Female race drivers…Hear their engines roar!
Much is being made these days about female race drivers. But they are not new to NASCAR racing. In 1949, the first season for the NASCAR Strictly Stock (now Sprint Cup) Division, there were no less than three female drivers pitting their talents against the best drivers of the day. Sara Christian, wife of car owner Frank Christian, competed in the series’ first race which was held at the ¾ mile dirt track in Charlotte, NC. She started 13th and finished 14th. Christian competed in six of the season’s eight races placing fifth at Heidelburg, Pa. on October 2, 1949 for the all-time highest finishing spot for female drivers in NASCAR’s premier series. It was a record that stood for over six decades until Danica Patrick’s fourth place finish at Las Vegas this past March. Christian made one more start in 1950 and decided to retire and raise her two small children.
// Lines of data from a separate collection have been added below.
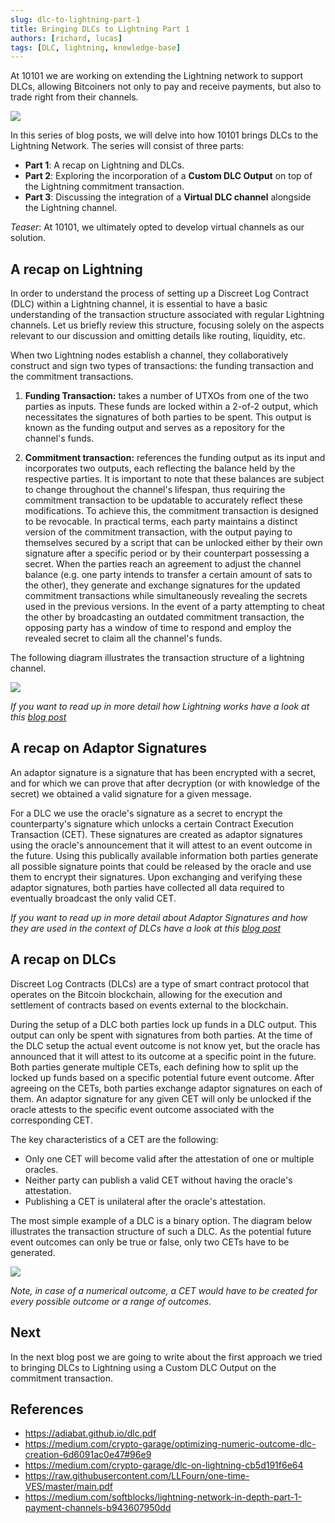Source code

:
 ```yaml
---
slug: dlc-to-lightning-part-1
title: Bringing DLCs to Lightning Part 1
authors: [richard, lucas]
tags: [DLC, lightning, knowledge-base]
---
```


At 10101 we are working on extending the Lightning network to support DLCs, allowing Bitcoiners not only to pay and receive payments, but also to trade right from their channels.

![](/2023-06-12-bringing-dlc-to-lightning-part-1/bitcoin_struck_by_lightning.png)

In this series of blog posts, we will delve into how 10101 brings DLCs to the Lightning Network.
The series will consist of three parts:

- **Part 1**: A recap on Lightning and DLCs.
- **Part 2**: Exploring the incorporation of a **Custom DLC Output** on top of the Lightning commitment transaction.
- **Part 3**: Discussing the integration of a **Virtual DLC channel** alongside the Lightning channel.

*Teaser*: At 10101, we ultimately opted to develop virtual channels as our solution.

## A recap on Lightning

In order to understand the process of setting up a Discreet Log Contract (DLC) within a Lightning channel, it is essential to have a basic understanding of the transaction structure associated with regular Lightning channels. Let us briefly review this structure, focusing solely on the aspects relevant to our discussion and omitting details like routing, liquidity, etc.

When two Lightning nodes establish a channel, they collaboratively construct and sign two types of transactions: the funding transaction and the commitment transactions.

1. **Funding Transaction:** takes a number of UTXOs from one of the two parties as inputs.
These funds are locked within a 2-of-2 output, which necessitates the signatures of both parties to be spent.
This output is known as the funding output and serves as a repository for the channel's funds.

1. **Commitment transaction:** references the funding output as its input and incorporates two outputs, each reflecting the balance held by the respective parties.
It is important to note that these balances are subject to change throughout the channel's lifespan, thus requiring the commitment transaction to be updatable to accurately reflect these modifications.
To achieve this, the commitment transaction is designed to be revocable.
In practical terms, each party maintains a distinct version of the commitment transaction, with the output paying to themselves secured by a script that can be unlocked either by their own signature after a specific period or by their counterpart possessing a secret.
When the parties reach an agreement to adjust the channel balance (e.g. one party intends to transfer a certain amount of sats to the other), they generate and exchange signatures for the updated commitment transactions while simultaneously revealing the secrets used in the previous versions.
In the event of a party attempting to cheat the other by broadcasting an outdated commitment transaction, the opposing party has a window of time to respond and employ the revealed secret to claim all the channel's funds.

The following diagram illustrates the transaction structure of a lightning channel.

![](/2023-06-12-bringing-dlc-to-lightning-part-1/lightning_channel.png)

*If you want to read up in more detail how Lightning works have a look at this [blog post](https://medium.com/softblocks/lightning-network-in-depth-part-1-payment-channels-b943607950dd)*

## A recap on Adaptor Signatures

An adaptor signature is a signature that has been encrypted with a secret, and for which we can prove that after decryption (or with knowledge of the secret) we obtained a valid signature for a given message.

For a DLC we use the oracle's signature as a secret to encrypt the counterparty's signature which unlocks a certain Contract Execution Transaction (CET).
These signatures are created as adaptor signatures using the oracle's announcement that it will attest to an event outcome in the future.
Using this publically available information both parties generate all possible signature points that could be released by the oracle and use them to encrypt their signatures.
Upon exchanging and verifying these adaptor signatures, both parties have collected all data required to eventually broadcast the only valid CET.

*If you want to read up in more detail about Adaptor Signatures and how they are used in the context of DLCs have a look at this [blog post](https://medium.com/crypto-garage/optimizing-numeric-outcome-dlc-creation-6d6091ac0e47#96e9)*

## A recap on DLCs

Discreet Log Contracts (DLCs) are a type of smart contract protocol that operates on the Bitcoin blockchain, allowing for the execution and settlement of contracts based on events external to the blockchain.

During the setup of a DLC both parties lock up funds in a DLC output.
This output can only be spent with signatures from both parties.
At the time of the DLC setup the actual event outcome is not know yet, but the oracle has announced that it will attest to its outcome at a specific point in the future.
Both parties generate multiple CETs, each defining how to split up the locked up funds based on a specific potential future event outcome.
After agreeing on the CETs, both parties exchange adaptor signatures on each of them. An adaptor signature for any given CET will only be unlocked if the oracle attests to the specific event outcome associated with the corresponding CET.

The key characteristics of a CET are the following:

 - Only one CET will become valid after the attestation of one or multiple oracles.
 - Neither party can publish a valid CET without having the oracle's attestation.
 - Publishing a CET is unilateral after the oracle's attestation.

The most simple example of a DLC is a binary option.
The diagram below illustrates the transaction structure of such a DLC.
As the potential future event outcomes can only be true or false, only two CETs have to be generated.

![](/2023-06-12-bringing-dlc-to-lightning-part-1/binary_dlc.png)

*Note, in case of a numerical outcome, a CET would have to be created for every possible outcome or a range of outcomes.*

## Next

In the next blog post we are going to write about the first approach we tried to bringing DLCs to Lightning using a Custom DLC Output on the commitment transaction.


## References

- https://adiabat.github.io/dlc.pdf
- https://medium.com/crypto-garage/optimizing-numeric-outcome-dlc-creation-6d6091ac0e47#96e9
- https://medium.com/crypto-garage/dlc-on-lightning-cb5d191f6e64
- https://raw.githubusercontent.com/LLFourn/one-time-VES/master/main.pdf
- https://medium.com/softblocks/lightning-network-in-depth-part-1-payment-channels-b943607950dd
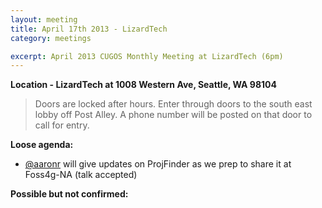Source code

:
 ```yaml
---
layout: meeting
title: April 17th 2013 - LizardTech
category: meetings

excerpt: April 2013 CUGOS Monthly Meeting at LizardTech (6pm)
---
```


__Location - LizardTech at 1008 Western Ave, Seattle, WA 98104__ 

> Doors are locked after hours. Enter through doors to the south east lobby off Post Alley. A phone number will be posted on that door to call for entry.

__Loose agenda:__

* [@aaronr](https://github.com/aaronr) will give updates on ProjFinder as we prep to share it at Foss4g-NA (talk accepted)

__Possible but not confirmed:__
Louise Smith, the wife of a Greenville, SC auto recycling dealer, made her debut at Daytona Beach in July 1949 and made 11 starts through 1952. One of Smith’s Ford modifieds is on display in the NASCAR Hall of Fame. Ethel Flock Mobley was a sister of the famed Flock brothers and wife of her car owner and sometime Atlanta bootlegger Charlie Mobley. Like Smith, Ethel debuted at Daytona in 1949 and not only was she the highest placing of the event’s three female drivers, she beat two of her three brothers in the race. Mobley made one more start in the top series, but continued to enter modified events for a few more years.